*Problem*. Every line in the data below from the one containing "2. 修改使用方式，只需在项" down to the one containing "4. 添加遮罩层，添加遮罩层显示参数，pic_mask", both included, must be retyped exactly; no other line is to appear.

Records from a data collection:

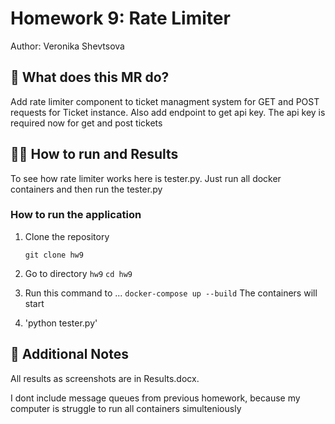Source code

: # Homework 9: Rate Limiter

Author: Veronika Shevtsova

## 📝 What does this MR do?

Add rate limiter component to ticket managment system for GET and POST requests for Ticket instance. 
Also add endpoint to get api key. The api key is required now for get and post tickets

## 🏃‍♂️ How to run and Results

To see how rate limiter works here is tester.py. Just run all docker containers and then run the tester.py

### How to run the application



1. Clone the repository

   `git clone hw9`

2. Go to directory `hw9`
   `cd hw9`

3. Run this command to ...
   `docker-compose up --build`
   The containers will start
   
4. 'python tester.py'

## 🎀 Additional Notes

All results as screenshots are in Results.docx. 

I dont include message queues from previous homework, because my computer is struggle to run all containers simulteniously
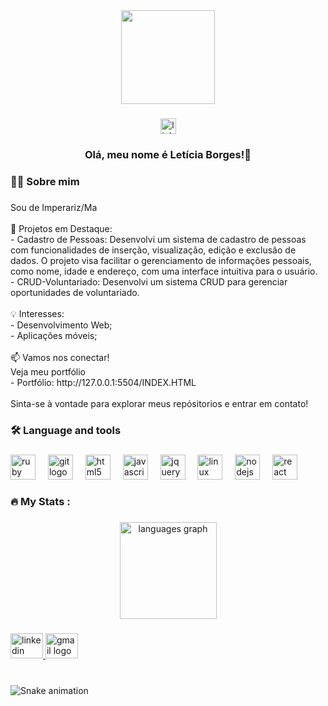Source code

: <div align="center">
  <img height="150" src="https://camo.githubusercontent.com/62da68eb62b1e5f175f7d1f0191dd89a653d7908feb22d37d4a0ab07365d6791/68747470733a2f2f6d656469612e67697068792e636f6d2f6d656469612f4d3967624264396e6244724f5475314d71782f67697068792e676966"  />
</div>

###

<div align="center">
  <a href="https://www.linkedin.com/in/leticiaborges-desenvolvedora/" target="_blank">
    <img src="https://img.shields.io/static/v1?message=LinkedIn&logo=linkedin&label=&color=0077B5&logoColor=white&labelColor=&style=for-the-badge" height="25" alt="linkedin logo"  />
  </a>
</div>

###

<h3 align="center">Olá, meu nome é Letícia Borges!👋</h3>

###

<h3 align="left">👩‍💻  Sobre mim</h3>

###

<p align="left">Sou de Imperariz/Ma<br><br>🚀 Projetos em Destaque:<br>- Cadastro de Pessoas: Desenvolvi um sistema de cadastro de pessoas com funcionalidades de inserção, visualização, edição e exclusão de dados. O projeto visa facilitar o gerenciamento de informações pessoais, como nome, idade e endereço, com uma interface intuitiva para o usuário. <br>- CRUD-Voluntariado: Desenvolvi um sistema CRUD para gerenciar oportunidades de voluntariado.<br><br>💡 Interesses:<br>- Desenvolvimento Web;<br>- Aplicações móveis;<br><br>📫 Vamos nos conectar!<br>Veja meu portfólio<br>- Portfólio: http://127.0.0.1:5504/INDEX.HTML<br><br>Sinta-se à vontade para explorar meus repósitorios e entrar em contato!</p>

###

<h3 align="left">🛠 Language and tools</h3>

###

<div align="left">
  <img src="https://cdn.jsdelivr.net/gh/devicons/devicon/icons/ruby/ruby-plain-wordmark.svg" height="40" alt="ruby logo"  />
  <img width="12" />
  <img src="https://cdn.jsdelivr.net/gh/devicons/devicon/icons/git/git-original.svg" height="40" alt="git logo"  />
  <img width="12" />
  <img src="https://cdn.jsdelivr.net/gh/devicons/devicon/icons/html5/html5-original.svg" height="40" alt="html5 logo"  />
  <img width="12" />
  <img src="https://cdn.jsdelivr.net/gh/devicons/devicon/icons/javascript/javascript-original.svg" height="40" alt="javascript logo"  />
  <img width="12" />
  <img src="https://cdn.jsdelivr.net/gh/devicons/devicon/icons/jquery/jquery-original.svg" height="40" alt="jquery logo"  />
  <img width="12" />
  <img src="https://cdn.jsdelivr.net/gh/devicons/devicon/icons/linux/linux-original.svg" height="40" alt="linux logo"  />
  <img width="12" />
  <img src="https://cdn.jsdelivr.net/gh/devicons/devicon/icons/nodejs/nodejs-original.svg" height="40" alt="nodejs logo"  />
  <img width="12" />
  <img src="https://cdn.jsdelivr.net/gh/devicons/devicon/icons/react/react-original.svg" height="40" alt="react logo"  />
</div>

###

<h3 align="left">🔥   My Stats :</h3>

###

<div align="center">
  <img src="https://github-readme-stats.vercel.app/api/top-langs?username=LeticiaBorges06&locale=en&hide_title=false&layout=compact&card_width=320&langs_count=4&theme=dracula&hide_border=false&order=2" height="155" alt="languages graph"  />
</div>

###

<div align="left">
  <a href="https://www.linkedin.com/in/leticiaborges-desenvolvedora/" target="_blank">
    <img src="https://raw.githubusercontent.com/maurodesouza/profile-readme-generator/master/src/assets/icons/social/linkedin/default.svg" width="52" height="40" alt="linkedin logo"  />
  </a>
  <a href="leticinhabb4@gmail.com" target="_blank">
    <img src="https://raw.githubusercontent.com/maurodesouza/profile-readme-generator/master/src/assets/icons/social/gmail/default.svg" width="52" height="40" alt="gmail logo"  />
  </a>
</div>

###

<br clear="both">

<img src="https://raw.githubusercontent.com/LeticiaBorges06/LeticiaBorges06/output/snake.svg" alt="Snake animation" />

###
---
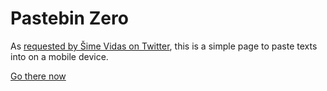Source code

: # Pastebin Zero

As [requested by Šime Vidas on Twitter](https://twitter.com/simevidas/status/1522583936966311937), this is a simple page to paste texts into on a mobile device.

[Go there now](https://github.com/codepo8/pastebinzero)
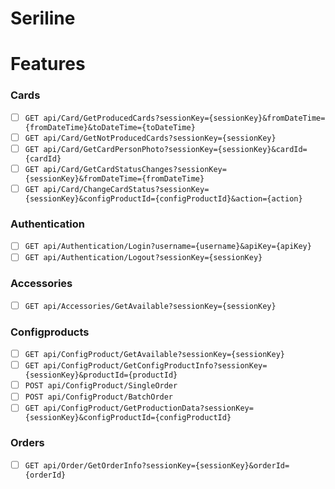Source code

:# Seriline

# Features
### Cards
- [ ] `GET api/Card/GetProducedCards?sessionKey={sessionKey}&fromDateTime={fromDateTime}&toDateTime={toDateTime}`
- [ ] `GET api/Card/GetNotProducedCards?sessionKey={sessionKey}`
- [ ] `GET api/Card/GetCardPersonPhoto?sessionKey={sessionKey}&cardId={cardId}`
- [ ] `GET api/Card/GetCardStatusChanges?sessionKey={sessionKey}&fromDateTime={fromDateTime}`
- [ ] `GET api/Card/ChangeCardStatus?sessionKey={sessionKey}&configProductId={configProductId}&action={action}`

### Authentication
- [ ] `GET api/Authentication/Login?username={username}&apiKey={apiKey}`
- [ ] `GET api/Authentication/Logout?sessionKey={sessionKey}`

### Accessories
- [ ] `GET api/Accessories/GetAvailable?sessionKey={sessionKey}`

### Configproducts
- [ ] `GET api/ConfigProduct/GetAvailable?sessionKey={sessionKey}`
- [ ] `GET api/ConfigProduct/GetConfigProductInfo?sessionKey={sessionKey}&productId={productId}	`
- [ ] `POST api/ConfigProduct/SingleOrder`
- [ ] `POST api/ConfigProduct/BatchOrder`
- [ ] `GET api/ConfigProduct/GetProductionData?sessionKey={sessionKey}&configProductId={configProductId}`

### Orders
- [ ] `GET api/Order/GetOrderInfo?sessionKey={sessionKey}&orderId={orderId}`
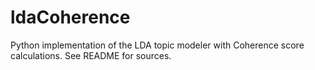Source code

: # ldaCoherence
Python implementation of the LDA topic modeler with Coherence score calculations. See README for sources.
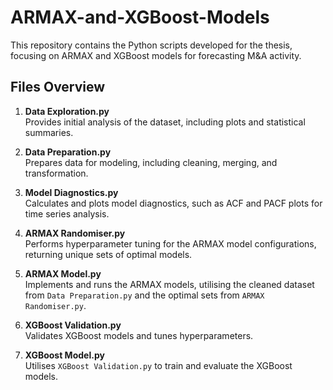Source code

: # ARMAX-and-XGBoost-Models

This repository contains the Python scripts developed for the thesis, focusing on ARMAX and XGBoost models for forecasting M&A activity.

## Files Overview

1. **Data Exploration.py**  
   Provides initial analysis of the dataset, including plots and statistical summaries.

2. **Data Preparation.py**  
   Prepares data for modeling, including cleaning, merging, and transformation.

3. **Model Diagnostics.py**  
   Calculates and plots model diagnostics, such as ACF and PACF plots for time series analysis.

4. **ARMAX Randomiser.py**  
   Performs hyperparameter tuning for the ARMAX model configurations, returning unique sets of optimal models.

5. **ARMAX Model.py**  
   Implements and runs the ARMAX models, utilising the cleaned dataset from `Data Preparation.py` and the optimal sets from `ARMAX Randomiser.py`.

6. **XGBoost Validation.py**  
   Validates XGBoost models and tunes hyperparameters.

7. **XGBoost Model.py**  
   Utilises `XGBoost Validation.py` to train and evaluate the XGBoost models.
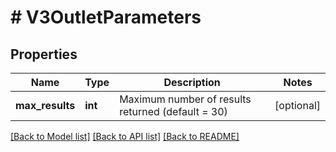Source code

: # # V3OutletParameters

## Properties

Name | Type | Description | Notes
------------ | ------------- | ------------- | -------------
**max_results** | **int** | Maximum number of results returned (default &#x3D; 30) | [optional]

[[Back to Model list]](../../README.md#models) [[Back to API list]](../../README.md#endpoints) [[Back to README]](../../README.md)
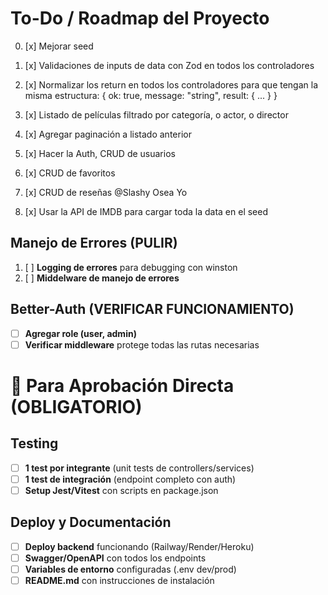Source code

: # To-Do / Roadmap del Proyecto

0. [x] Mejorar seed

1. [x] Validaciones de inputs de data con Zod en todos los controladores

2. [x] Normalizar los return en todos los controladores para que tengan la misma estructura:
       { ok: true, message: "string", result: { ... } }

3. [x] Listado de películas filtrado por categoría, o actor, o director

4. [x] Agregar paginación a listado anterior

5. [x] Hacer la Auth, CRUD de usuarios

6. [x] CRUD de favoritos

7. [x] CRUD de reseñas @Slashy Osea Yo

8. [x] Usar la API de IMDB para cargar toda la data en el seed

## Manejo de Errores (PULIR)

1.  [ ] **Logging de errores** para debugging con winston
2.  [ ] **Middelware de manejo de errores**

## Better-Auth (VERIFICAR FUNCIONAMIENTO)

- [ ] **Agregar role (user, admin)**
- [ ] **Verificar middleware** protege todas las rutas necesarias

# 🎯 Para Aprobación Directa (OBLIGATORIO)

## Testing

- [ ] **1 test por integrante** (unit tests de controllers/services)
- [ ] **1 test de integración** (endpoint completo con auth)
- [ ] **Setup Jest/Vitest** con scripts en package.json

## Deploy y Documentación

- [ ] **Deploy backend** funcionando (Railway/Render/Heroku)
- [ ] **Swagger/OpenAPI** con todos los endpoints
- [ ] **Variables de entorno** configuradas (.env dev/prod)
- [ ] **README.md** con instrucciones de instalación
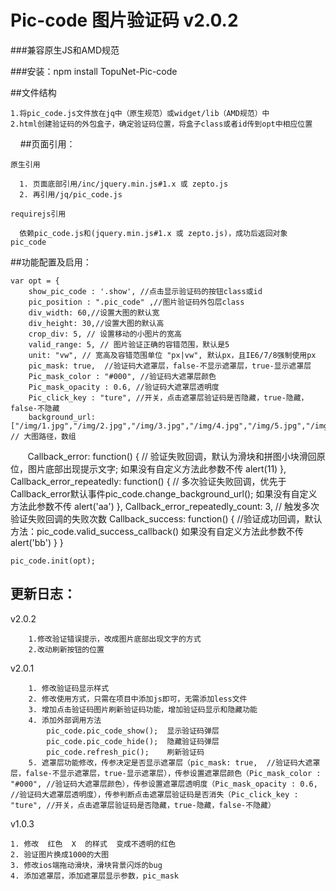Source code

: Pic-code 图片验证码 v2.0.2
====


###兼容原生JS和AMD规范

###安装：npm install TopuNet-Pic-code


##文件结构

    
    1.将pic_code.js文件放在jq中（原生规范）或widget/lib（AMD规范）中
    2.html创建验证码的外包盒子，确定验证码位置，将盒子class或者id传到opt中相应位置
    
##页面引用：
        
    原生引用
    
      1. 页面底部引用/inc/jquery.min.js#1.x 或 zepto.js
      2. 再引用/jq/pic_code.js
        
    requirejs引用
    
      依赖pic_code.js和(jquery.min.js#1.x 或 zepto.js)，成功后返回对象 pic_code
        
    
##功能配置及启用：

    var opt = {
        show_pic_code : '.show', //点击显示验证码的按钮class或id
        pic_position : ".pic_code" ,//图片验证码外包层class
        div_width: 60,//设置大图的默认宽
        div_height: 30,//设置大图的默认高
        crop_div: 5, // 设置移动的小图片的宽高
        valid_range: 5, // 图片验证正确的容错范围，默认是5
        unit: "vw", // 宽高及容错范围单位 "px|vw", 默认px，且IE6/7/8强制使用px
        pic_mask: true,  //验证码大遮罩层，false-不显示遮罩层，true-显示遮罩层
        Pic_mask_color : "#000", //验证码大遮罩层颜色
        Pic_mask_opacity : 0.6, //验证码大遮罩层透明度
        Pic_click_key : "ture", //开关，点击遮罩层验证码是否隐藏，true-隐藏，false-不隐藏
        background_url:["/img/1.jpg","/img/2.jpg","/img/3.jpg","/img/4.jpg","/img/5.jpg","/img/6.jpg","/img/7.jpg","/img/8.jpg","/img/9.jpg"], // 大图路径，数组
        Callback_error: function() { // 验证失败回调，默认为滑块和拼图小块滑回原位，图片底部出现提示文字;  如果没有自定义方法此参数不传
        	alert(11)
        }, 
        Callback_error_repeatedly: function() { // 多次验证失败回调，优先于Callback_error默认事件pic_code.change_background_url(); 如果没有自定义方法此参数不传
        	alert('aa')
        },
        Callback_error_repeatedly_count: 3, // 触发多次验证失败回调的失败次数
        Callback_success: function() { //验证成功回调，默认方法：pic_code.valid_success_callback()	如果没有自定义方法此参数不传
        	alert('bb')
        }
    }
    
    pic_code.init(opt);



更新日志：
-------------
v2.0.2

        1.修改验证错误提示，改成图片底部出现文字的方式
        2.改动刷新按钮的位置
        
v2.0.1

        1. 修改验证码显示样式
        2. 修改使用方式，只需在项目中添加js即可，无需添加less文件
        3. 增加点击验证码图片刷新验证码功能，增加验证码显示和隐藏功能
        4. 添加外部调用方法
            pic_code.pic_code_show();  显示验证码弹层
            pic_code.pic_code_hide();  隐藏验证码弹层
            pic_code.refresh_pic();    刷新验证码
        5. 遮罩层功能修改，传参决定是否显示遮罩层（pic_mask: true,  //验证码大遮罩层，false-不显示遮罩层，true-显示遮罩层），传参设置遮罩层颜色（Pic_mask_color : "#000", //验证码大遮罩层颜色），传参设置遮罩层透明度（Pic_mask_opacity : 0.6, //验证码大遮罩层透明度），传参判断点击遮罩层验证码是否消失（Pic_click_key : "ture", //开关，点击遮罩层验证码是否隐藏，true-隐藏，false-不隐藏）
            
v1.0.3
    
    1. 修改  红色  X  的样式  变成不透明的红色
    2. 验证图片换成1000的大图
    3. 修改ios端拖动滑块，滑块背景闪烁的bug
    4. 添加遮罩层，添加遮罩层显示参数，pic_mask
---
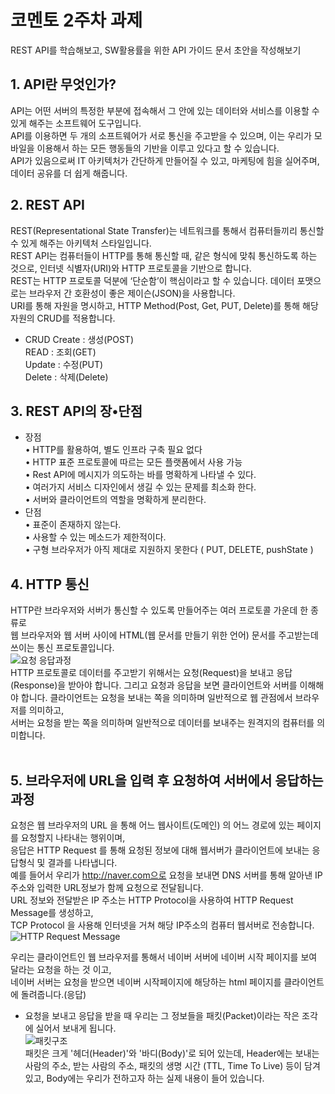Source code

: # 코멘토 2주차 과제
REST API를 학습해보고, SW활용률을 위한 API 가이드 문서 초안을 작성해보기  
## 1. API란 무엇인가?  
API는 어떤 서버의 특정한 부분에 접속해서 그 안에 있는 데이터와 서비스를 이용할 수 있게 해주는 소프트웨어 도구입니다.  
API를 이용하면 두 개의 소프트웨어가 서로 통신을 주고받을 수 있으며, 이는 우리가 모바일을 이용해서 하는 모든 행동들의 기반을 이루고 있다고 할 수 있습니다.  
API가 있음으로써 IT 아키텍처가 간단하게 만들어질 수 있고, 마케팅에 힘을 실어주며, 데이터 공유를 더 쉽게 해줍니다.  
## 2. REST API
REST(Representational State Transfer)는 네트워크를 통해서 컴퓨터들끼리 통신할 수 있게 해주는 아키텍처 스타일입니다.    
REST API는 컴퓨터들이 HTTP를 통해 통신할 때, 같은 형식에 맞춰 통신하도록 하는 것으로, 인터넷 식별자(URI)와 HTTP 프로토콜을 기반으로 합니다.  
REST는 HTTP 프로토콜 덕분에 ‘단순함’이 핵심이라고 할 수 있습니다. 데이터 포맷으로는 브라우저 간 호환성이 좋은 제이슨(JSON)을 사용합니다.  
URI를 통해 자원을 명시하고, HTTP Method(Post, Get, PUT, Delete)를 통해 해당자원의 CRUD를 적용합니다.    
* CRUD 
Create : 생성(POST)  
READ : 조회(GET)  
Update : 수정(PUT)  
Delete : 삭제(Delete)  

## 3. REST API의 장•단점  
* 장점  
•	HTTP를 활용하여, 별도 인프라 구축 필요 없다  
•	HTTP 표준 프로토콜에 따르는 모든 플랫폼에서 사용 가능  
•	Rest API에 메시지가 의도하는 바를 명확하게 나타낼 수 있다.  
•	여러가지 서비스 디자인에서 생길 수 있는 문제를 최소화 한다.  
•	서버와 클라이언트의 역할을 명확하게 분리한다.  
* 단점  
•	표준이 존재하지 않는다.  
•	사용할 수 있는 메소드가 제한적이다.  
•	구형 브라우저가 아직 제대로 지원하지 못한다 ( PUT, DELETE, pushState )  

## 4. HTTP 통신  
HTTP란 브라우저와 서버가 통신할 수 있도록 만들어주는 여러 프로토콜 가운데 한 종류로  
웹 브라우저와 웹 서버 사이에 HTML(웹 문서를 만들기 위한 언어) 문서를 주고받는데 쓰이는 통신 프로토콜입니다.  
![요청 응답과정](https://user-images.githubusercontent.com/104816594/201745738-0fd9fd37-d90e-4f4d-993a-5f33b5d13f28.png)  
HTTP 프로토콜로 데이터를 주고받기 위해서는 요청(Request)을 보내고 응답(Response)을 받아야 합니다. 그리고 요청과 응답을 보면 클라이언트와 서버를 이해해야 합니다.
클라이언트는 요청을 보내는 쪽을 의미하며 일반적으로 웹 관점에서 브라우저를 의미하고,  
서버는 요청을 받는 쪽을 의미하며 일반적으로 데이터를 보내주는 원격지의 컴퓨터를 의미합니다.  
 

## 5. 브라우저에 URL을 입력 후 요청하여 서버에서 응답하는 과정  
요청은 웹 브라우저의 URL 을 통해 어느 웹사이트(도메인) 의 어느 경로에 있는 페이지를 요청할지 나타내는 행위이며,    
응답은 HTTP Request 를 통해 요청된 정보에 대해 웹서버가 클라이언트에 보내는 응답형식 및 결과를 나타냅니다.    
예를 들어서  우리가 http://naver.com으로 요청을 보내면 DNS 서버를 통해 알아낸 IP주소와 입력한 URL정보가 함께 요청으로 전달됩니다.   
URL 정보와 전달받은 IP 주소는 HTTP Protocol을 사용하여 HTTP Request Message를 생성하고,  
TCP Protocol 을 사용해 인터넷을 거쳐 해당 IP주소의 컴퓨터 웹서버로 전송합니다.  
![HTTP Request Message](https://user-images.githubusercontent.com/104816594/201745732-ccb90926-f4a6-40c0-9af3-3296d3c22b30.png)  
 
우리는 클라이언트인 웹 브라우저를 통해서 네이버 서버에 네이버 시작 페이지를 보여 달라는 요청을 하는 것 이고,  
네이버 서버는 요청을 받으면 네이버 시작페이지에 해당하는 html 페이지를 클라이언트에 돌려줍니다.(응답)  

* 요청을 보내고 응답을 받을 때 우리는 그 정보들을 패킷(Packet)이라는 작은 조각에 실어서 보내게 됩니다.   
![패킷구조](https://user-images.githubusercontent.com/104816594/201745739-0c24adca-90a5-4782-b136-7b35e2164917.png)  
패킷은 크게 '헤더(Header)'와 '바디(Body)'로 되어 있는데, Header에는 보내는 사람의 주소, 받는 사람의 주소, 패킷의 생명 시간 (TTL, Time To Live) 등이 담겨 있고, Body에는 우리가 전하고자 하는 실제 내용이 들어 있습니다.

*Exercise response*.
        2. 修改使用方式，只需在项目中添加js即可，无需添加less文件
        3. 增加点击验证码图片刷新验证码功能，增加验证码显示和隐藏功能
        4. 添加外部调用方法
            pic_code.pic_code_show();  显示验证码弹层
            pic_code.pic_code_hide();  隐藏验证码弹层
            pic_code.refresh_pic();    刷新验证码
        5. 遮罩层功能修改，传参决定是否显示遮罩层（pic_mask: true,  //验证码大遮罩层，false-不显示遮罩层，true-显示遮罩层），传参设置遮罩层颜色（Pic_mask_color : "#000", //验证码大遮罩层颜色），传参设置遮罩层透明度（Pic_mask_opacity : 0.6, //验证码大遮罩层透明度），传参判断点击遮罩层验证码是否消失（Pic_click_key : "ture", //开关，点击遮罩层验证码是否隐藏，true-隐藏，false-不隐藏）
            
v1.0.3
    
    1. 修改  红色  X  的样式  变成不透明的红色
    2. 验证图片换成1000的大图
    3. 修改ios端拖动滑块，滑块背景闪烁的bug
    4. 添加遮罩层，添加遮罩层显示参数，pic_mask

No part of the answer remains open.